As Scottish seed potatoes are barred from export to the EU, the seed sector's former customers are seizing the 'Brexit opportunity' of expanding their own seed production. In the Irish Republic, this week saw proposals for a €3 million scheme of investment aid for its seed potato sector, to accelerate development of capacity and aid improvements in seed potato production, storage and marketing through grant assistance to producers towards their capital costs.
As a result of the UK’s decision to leave the EU and following the end of the Brexit transition period on January 1, 2021, the import of seed potatoes from Great Britain into the EU remains prohibited.

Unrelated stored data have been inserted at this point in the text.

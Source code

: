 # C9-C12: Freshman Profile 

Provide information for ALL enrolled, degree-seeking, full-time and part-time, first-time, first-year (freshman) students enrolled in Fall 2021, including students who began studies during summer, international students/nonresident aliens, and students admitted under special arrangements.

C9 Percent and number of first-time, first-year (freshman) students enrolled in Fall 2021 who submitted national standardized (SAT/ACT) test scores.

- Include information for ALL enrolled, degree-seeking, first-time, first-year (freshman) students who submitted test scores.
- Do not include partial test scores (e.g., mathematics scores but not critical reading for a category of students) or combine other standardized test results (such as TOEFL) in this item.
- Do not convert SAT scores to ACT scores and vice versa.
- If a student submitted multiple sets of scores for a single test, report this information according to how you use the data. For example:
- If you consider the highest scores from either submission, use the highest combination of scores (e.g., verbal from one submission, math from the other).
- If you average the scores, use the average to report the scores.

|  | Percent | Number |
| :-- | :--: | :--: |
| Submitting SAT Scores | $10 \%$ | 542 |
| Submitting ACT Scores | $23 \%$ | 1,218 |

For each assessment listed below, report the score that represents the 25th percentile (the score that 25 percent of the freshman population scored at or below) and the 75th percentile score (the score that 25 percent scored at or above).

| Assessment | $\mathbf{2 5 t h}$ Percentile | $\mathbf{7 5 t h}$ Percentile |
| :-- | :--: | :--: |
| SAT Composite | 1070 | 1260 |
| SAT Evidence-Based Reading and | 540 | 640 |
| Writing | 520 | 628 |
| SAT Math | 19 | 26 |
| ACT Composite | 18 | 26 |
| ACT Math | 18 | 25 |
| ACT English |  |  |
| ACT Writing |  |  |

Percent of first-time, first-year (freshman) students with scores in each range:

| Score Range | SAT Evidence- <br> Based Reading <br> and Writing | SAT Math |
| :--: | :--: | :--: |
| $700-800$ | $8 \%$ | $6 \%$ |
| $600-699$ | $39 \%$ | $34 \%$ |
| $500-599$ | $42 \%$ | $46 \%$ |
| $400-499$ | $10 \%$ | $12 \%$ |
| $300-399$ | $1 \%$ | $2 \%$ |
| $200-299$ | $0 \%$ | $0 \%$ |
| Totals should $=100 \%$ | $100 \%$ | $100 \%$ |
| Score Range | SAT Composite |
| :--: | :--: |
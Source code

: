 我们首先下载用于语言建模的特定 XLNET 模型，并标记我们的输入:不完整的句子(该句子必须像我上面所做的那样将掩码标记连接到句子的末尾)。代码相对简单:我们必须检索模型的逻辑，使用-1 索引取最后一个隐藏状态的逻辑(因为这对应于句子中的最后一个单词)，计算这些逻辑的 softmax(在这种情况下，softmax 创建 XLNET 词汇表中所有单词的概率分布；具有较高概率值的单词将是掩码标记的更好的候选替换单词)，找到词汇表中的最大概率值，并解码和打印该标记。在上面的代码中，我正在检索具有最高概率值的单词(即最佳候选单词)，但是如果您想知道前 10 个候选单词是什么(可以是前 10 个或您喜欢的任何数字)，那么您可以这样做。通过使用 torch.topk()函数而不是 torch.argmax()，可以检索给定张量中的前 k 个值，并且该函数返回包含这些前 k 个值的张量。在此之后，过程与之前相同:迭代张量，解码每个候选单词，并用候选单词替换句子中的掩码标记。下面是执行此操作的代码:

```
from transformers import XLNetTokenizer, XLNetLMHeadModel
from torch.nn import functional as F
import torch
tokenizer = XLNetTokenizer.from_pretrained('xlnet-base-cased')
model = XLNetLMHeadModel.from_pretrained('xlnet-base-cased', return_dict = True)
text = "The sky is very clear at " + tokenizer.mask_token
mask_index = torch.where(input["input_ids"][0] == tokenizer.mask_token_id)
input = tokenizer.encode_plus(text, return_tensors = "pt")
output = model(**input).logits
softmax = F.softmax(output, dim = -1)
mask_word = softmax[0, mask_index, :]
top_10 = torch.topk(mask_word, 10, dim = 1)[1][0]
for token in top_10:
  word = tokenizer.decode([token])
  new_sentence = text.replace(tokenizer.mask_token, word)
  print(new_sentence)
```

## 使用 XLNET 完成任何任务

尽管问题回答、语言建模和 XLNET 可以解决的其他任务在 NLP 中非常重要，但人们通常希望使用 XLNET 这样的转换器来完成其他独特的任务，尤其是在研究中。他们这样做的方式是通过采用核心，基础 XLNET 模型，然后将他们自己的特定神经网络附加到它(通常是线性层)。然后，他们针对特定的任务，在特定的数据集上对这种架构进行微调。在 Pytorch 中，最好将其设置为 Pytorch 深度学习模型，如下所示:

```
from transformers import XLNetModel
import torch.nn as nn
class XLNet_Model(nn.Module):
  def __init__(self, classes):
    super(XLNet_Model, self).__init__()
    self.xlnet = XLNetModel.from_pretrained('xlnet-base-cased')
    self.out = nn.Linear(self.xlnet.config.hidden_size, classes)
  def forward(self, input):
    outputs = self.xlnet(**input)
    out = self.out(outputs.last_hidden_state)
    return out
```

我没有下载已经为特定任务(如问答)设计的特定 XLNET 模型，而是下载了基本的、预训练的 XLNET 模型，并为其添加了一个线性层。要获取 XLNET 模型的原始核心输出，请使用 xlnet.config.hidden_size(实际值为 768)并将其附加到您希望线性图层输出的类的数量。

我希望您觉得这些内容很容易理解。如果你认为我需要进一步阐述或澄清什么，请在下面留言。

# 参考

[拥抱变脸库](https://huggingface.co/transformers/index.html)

Announcing the scheme, Minister for Agriculture, Food and the Marine, Charlie McConalogue, stated: “In recognition of the challenges faced by the Irish potato sector in fulfilling its annual demand for access to high grade seed potato following the exit of the UK from the EU, I am delighted to announce approval of the scheme for this highly specialized farming activity.”
Gordon MP Richard Thomson warned Defra that the 'clock is ticking' for Scottish seed potato exports so long as no progress is being made towards re-opening trade with the EU.
Thomson said: “We were told there would be huge benefits to agriculture from Brexit. In this case, the benefits are entirely flowing to seed potato growers in Ireland as their government recognizes a Brexit opportunity and has stepped-up to inject a €3million boost to their own farmers and growers.